Thanks for your post.
It sounds to me like you combined multisubs with EQ, and this is an excellent approach. The reason is, with distributed multisubs the bass is much more consistent throughout the room, so that when you equalize you are more likely to be addressing global (throughout-the-room) problems instead of addressing problems in one location but making things worse elsewhere.
I have heard it argued that a single equalized sub will be smoother in the sweet spot than a distributed multisub (3+ subs) system will be. But I don't know anyone who has tried it both ways who prefers the single equalized sub. Let me quote from someone who has experince with both approaches:
"Im 54, musician, assistant engineered & programmed synthesizer at the Sausalito Record Plant, been doing this since a teenager...

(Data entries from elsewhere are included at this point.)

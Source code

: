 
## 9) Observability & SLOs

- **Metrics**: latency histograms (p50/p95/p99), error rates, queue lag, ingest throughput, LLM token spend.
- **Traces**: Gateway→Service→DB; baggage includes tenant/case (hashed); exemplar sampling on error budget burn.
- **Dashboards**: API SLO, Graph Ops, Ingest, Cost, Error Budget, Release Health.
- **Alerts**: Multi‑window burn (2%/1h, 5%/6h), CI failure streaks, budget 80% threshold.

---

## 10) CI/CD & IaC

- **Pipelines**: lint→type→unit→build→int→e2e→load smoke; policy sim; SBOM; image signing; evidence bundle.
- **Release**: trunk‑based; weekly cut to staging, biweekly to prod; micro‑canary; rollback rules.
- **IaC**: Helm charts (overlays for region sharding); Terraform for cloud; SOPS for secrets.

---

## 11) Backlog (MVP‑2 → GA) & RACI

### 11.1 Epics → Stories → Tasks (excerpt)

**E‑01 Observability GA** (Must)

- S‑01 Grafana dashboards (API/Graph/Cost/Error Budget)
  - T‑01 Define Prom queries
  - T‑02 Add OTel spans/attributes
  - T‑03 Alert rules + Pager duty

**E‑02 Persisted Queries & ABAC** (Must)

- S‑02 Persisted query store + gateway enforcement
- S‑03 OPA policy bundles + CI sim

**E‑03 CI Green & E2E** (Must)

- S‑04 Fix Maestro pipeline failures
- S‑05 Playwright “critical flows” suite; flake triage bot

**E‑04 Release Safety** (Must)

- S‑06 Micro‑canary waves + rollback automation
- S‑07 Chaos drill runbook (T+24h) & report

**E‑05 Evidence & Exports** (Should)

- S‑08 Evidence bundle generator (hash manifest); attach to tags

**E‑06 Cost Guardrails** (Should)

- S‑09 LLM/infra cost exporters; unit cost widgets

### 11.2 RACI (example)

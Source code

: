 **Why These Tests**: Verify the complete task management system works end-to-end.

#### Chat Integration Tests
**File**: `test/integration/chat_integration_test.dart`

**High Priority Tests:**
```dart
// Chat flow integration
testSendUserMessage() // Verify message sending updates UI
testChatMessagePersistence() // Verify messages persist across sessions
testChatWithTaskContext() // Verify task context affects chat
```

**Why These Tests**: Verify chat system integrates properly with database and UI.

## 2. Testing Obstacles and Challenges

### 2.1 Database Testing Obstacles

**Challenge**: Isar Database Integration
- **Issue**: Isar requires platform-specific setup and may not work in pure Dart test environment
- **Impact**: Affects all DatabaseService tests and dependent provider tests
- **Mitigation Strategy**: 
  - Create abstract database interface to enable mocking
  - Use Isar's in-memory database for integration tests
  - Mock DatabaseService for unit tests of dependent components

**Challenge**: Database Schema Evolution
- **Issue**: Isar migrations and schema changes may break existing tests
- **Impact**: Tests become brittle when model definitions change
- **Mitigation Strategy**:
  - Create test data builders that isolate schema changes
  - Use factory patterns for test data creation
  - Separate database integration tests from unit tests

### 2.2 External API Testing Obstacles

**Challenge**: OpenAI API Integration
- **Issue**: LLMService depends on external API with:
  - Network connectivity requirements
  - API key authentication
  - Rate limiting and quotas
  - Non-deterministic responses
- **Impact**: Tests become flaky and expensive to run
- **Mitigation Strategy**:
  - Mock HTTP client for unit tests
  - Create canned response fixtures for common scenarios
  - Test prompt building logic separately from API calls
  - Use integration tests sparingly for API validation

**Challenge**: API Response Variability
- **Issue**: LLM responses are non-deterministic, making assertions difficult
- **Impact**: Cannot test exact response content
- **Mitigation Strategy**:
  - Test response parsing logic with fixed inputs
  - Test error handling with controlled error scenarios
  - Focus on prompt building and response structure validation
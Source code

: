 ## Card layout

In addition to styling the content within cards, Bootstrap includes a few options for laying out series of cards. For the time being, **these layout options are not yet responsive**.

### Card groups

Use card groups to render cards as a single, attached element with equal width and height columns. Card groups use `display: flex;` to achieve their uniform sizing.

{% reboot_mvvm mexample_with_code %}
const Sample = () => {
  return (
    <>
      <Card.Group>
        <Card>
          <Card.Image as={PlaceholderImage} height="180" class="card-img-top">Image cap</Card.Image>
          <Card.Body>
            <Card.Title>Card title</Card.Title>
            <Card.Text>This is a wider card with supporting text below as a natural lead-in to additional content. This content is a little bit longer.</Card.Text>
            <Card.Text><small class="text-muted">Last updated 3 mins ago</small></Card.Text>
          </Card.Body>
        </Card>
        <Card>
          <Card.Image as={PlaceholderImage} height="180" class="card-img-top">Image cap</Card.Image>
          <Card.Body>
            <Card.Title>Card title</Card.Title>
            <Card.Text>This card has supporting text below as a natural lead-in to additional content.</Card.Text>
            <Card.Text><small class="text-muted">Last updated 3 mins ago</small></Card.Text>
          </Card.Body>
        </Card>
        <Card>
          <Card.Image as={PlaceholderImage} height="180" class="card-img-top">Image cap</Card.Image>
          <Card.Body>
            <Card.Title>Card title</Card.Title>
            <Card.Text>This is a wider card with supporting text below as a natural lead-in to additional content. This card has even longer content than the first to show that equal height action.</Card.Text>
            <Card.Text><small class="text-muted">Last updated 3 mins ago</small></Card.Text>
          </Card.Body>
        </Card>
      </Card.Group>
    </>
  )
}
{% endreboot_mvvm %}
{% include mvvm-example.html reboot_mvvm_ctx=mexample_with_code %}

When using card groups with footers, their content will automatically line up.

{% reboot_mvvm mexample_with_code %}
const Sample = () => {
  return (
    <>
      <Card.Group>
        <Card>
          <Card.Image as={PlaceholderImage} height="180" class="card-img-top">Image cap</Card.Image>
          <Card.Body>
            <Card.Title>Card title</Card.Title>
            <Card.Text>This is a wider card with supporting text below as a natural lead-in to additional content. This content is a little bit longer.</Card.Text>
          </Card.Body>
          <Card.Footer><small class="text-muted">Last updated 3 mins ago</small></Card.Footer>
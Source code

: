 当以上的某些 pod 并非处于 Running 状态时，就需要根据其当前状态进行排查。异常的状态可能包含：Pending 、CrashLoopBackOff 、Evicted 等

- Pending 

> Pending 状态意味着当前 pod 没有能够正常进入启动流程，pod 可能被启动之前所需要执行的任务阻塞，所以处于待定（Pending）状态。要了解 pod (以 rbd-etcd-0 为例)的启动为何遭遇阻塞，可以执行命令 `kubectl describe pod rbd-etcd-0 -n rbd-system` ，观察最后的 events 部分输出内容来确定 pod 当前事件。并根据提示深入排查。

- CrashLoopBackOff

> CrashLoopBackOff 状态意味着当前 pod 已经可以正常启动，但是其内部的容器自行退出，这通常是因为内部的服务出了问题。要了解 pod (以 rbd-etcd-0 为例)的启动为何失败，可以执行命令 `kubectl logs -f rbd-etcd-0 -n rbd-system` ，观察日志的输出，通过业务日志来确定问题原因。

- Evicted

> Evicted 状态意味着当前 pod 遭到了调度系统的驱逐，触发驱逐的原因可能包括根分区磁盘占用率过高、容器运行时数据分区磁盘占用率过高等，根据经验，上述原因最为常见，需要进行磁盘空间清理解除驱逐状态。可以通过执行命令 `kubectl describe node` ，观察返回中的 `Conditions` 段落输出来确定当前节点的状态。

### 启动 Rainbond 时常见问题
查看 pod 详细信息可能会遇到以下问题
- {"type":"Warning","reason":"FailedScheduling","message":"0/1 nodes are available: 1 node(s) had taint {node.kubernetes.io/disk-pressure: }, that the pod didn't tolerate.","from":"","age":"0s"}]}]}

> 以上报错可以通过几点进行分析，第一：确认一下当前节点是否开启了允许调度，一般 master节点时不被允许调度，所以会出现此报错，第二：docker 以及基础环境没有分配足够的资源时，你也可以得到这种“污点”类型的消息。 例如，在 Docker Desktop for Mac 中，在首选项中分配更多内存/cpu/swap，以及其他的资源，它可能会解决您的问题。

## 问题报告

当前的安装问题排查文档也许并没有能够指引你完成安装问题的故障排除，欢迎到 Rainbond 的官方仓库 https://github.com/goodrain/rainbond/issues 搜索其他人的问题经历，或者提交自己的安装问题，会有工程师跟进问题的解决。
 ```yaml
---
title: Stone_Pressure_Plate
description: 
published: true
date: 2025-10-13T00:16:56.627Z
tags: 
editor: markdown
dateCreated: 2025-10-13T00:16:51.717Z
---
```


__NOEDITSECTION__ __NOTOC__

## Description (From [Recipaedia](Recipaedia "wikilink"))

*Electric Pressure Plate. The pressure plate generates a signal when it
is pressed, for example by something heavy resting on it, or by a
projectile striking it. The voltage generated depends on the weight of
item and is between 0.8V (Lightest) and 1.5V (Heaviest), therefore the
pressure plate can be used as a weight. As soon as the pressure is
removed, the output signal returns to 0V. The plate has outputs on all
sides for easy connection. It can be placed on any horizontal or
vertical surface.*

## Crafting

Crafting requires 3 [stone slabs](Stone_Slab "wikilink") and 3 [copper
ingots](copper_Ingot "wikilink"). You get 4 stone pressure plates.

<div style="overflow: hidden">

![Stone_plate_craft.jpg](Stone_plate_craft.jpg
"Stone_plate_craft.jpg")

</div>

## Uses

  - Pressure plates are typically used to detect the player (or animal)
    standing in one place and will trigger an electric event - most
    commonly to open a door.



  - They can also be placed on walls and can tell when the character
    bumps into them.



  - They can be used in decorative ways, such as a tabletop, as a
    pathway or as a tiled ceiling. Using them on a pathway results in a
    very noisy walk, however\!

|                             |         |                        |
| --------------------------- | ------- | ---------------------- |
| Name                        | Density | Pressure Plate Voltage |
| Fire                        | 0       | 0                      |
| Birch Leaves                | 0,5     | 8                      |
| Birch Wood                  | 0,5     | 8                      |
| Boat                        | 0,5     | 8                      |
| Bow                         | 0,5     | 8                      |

"My last room had the equivalent of about $6k worth of acoustic soffit installed to tame bass modes. Also heard the superb $100k YG Acoustics Anat Reference system (Yoav is a great guy, very down-to-earth, worth hearing if setup correctly).
"[Four small specialized subs spread around the room] exceeds the best sub performance I know of. You name the quality, its there in spades. Slam, low bass cutoff, power, etc. In pure musicality, pitch definition, transparency, realism, portraying differences in recording venues, this system probably sets the world standard. Ive played electric bass; the acoustic guitar I sold last winter was a Martin HD-28LSV (purchased from Dave The Ghost Caspar of the Oakland Raiders at his home in his trophy room). There's a nice Chang grand upstairs. The capability of [the multisub system] to flatten the rooms bass modes blows away the above described soffit of my last room. I had to leave that soffit behind.
"[This] subwoofer philosophy may seem strange to the uninitiated, who might view four subs as about three too many. To them I reply: Oh, really? Take a little peek over at the circle for room acoustic modifications & read the pages about people trying to control bass modes. [The multisub approach], IMO, completely eliminates the need for any other contraption to flatten your modes. The automated digital EQ of my Sunfire Signature sub was almost completely worthless (in performance) compared to [the multisub system], which costs less."
This is from a post on another website, and I can provide the link if requested.
My opinion is that if the question is going multisub vs equalized single sub, the multisub approach is superior. The best possible may well be an equalized multisub system, which sounds like what you did. But apparently the multisub system used by the guy I quoted above worked pretty well without equalization.